Preventing chronic conditions and controlling costs associated with the care for people with chronic conditions are public health and health care priorities. The number of chronic conditions increase with age: more than two-thirds of Medicare beneficiaries 65 years or older have 2 or more chronic conditions, and more than 15% have 6 or more (1,2). People with multiple chronic conditions use more health care services than people who do not have them, and they account for a disproportionate share of health care spending (2,3). The prevalence of multiple chronic conditions varies substantially by state (4); more granular geographic information on multiple chronic conditions can provide a better understanding of the burden of chronic conditions and the implications for local public health programs and resources. The objective of this geographic information system (GIS) analysis was to describe county-level prevalence patterns of Medicare beneficiaries with 6 or more chronic conditions.

Methods

We estimated the prevalence of beneficiaries with 6 or more chronic conditions by county using Centers for Medicare & Medicaid Services (CMS) administrative enrollment and claims data for 100% of Medicare beneficiaries enrolled in the fee-for-service program in 2012; we excluded Medicare beneficiaries enrolled in Medicare Advantage and those enrolled in Medicare Part A only or Part B only. We also excluded Medicare beneficiaries under the age of 65 who are entitled to Medicare because of a disability. These exclusions resulted in 27.9 million fee-for-service beneficiaries 65 years or older; we refer to them as “aged” beneficiaries based on their eligibility for Medicare. Prevalence estimates of multiple chronic conditions may vary from one source of data to another, and estimates are further influenced by the number and type of conditions included in the analysis.
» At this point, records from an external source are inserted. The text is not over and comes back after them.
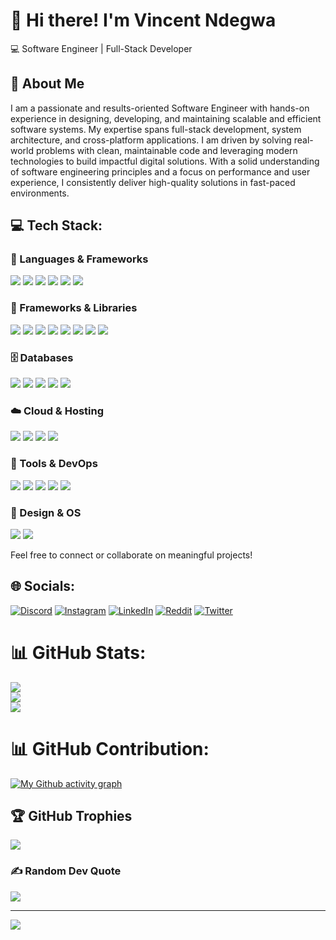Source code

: # 👋 Hi there! I'm Vincent Ndegwa  
💻 Software Engineer | Full-Stack Developer

## 🌟 About Me  
I am a passionate and results-oriented Software Engineer with hands-on experience in designing, developing, and maintaining scalable and efficient software systems. My expertise spans full-stack development, system architecture, and cross-platform applications. I am driven by solving real-world problems with clean, maintainable code and leveraging modern technologies to build impactful digital solutions. With a solid understanding of software engineering principles and a focus on performance and user experience, I consistently deliver high-quality solutions in fast-paced environments.


## 💻 Tech Stack:

### 🧠 Languages & Frameworks  
<p align="left">
  <img src="https://img.shields.io/badge/kotlin-%230095D5.svg?style=for-the-badge&logo=kotlin&logoColor=white" />
  <img src="https://img.shields.io/badge/python-%233776AB.svg?style=for-the-badge&logo=python&logoColor=white" />
  <img src="https://img.shields.io/badge/java-%23ED8B00.svg?style=for-the-badge&logo=java&logoColor=white" />
  <img src="https://img.shields.io/badge/php-%23777BB4.svg?style=for-the-badge&logo=php&logoColor=white" />
  <img src="https://img.shields.io/badge/javascript-%23323330.svg?style=for-the-badge&logo=javascript&logoColor=%23F7DF1E" />
  <img src="https://img.shields.io/badge/typescript-%23007ACC.svg?style=for-the-badge&logo=typescript&logoColor=white" />
</p>

### 🧩 Frameworks & Libraries  
<p align="left">
  <img src="https://img.shields.io/badge/laravel-%23FF2D20.svg?style=for-the-badge&logo=laravel&logoColor=white" />
  <img src="https://img.shields.io/badge/blade-%23F55247.svg?style=for-the-badge&logo=laravel&logoColor=white" />
  <img src="https://img.shields.io/badge/livewire-%230A0A0A.svg?style=for-the-badge&logo=laravel&logoColor=white" />
  <img src="https://img.shields.io/badge/django-%23092E20.svg?style=for-the-badge&logo=django&logoColor=white" />
  <img src="https://img.shields.io/badge/vuejs-%2335495e.svg?style=for-the-badge&logo=vue.js&logoColor=%234FC08D" />
  <img src="https://img.shields.io/badge/react-%2361DAFB.svg?style=for-the-badge&logo=react&logoColor=black" />
  <img src="https://img.shields.io/badge/pinia-%23ffe873.svg?style=for-the-badge&logo=pinia&logoColor=black" />
  <img src="https://img.shields.io/badge/node.js-339933?style=for-the-badge&logo=nodedotjs&logoColor=white" />
</p>

### 🗄️ Databases  
<p align="left">
  <img src="https://img.shields.io/badge/mysql-%2300f.svg?style=for-the-badge&logo=mysql&logoColor=white" />
  <img src="https://img.shields.io/badge/mariadb-%23003545.svg?style=for-the-badge&logo=mariadb&logoColor=white" />
  <img src="https://img.shields.io/badge/sqlite-%2307405e.svg?style=for-the-badge&logo=sqlite&logoColor=white" />
  <img src="https://img.shields.io/badge/mongodb-%2347A248.svg?style=for-the-badge&logo=mongodb&logoColor=white" />
  <img src="https://img.shields.io/badge/redis-%23DD0031.svg?style=for-the-badge&logo=redis&logoColor=white" />
</p>

### ☁️ Cloud & Hosting  
<p align="left">
  <img src="https://img.shields.io/badge/firebase-%23039BE5.svg?style=for-the-badge&logo=firebase&logoColor=white" />
  <img src="https://img.shields.io/badge/google%20cloud-%234285F4.svg?style=for-the-badge&logo=google-cloud&logoColor=white" />
  <img src="https://img.shields.io/badge/digitalocean-%230167ff.svg?style=for-the-badge&logo=digitalocean&logoColor=white" />
  <img src="https://img.shields.io/badge/nginx-%23009639.svg?style=for-the-badge&logo=nginx&logoColor=white" />
</p>

### 🔧 Tools & DevOps  
<p align="left">
  <img src="https://img.shields.io/badge/docker-%230db7ed.svg?style=for-the-badge&logo=docker&logoColor=white" />
  <img src="https://img.shields.io/badge/postman-%23FF6C37.svg?style=for-the-badge&logo=postman&logoColor=white" />
  <img src="https://img.shields.io/badge/git-%23F05032.svg?style=for-the-badge&logo=git&logoColor=white" />
  <img src="https://img.shields.io/badge/cypress-%23172B4D.svg?style=for-the-badge&logo=cypress&logoColor=white" />
  <img src="https://img.shields.io/badge/selenium-%2343B02A.svg?style=for-the-badge&logo=selenium&logoColor=white" />
</p>

### 🎨 Design & OS  
<p align="left">
  <img src="https://img.shields.io/badge/figma-%23F24E1E.svg?style=for-the-badge&logo=figma&logoColor=white" />
  <img src="https://img.shields.io/badge/Linux-FCC624?style=for-the-badge&logo=linux&logoColor=black" />
</p>
 

Feel free to connect or collaborate on meaningful projects!



## 🌐 Socials:
[![Discord](https://img.shields.io/badge/Discord-%237289DA.svg?logo=discord&logoColor=white)](https://discord.gg/7VMsnHJqdY) [![Instagram](https://img.shields.io/badge/Instagram-%23E4405F.svg?logo=Instagram&logoColor=white)](https://instagram.com/slumpy.teen) [![LinkedIn](https://img.shields.io/badge/LinkedIn-%230077B5.svg?logo=linkedin&logoColor=white)](https://linkedin.com/in/vincent-ndegwa-) [![Reddit](https://img.shields.io/badge/Reddit-%23FF4500.svg?logo=Reddit&logoColor=white)](https://reddit.com/user/vincentke_254) [![Twitter](https://img.shields.io/badge/Twitter-%231DA1F2.svg?logo=Twitter&logoColor=white)](https://twitter.com/SWE_Vincent) 





# 📊 GitHub Stats:
![](https://github-readme-stats.vercel.app/api?username=VincentNdegwa&theme=dark&hide_border=true&include_all_commits=false&count_private=true)<br/>
![](https://github-readme-streak-stats.herokuapp.com/?user=VincentNdegwa&theme=dark&hide_border=true)<br/>
![](https://github-readme-stats.vercel.app/api/top-langs/?username=VincentNdegwa&theme=dark&hide_border=true&include_all_commits=false&count_private=true&layout=compact)
# 📊 GitHub Contribution:
[![My Github activity graph](https://github-readme-activity-graph.vercel.app/graph?username=VincentNdegwa&theme=github-compact&hide_border=true)](https://github.com/VincentNdegwa)

## 🏆 GitHub Trophies
![](https://github-profile-trophy.vercel.app/?username=VincentNdegwa&theme=radical&no-frame=true&no-bg=false&margin-w=4)

### ✍️ Random Dev Quote
![](https://quotes-github-readme.vercel.app/api?type=horizontal&theme=dark)

---
[![](https://visitcount.itsvg.in/api?id=VincentNdegwa&icon=0&color=0)](https://visitcount.itsvg.in)

<!-- Proudly created with GPRM ( https://gprm.itsvg.in ) -->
We chose 6 chronic conditions from a set of 17 chronic conditions previously defined (1). A Medicare beneficiary is considered to have a chronic condition if a Medicare claim indicates that the beneficiary received a service or treatment for the condition. The study population and data sources are described in detail elsewhere (2,5). We calculated prevalence estimates by dividing the number of beneficiaries with 6 or more of the 17 chronic conditions by the total number of beneficiaries in our fee-for-service population, expressed as a percentage. We directly age-adjusted all prevalence estimates to the 2000 US standard population aged 65 or older. An age-adjusted rate is a weighted average of age-specific rates calculated on the basis of the proportion of people in the corresponding age groups of a standard population. Age adjustment allows for a comparison of rates between counties that have different age distributions (6). We suppressed data on counties with fewer than 100 beneficiaries or fewer than 20 beneficiaries with 6 or more chronic conditions (2.2% of US counties). We categorized prevalence estimates into quintiles. We did not determine significant differences among estimates.

Main Findings

In 2012, 15% of aged Medicare beneficiaries had 6 or more chronic conditions. Prevalence varied geographically by county; counties in the lowest quintile had prevalence estimates of 10.3% or lower, and those in the highest quintile had prevalence estimates of 17.3% or higher. Counties in the highest quintile had prevalence estimates that were 1.2 times higher than the national average of 15%. Eighty-seven counties had estimates at least 1.5 times higher than the national average; 3 counties had prevalence estimates at least twice the national average. Counties in the Northeast and Southeast generally had a higher prevalence of aged beneficiaries with 6 or more chronic conditions than the national average, whereas counties with prevalence estimates below the national average were predominantly in the western states of Oregon, Montana, and Wyoming.

Action

State health departments and other local health partners play key roles in surveillance, program planning, and resource allocation to prevent and manage chronic diseases among their populations. This map illustrates the county-level variability for 1 indicator of multiple chronic conditions — aged Medicare beneficiaries with 6 or more chronic conditions — and the importance of having granular geographic data on chronic conditions. CMS has made data resources on chronic conditions among Medicare beneficiaries publicly available. These resources include data tables, maps, and interactive dashboards at the state and county levels (2), which can fill information gaps and be used to better inform decision making for policies and to target program and services. We hope that the geographic patterns shown by our map helps to stimulate further investigation of the prevalence of multiple chronic conditions in the United States.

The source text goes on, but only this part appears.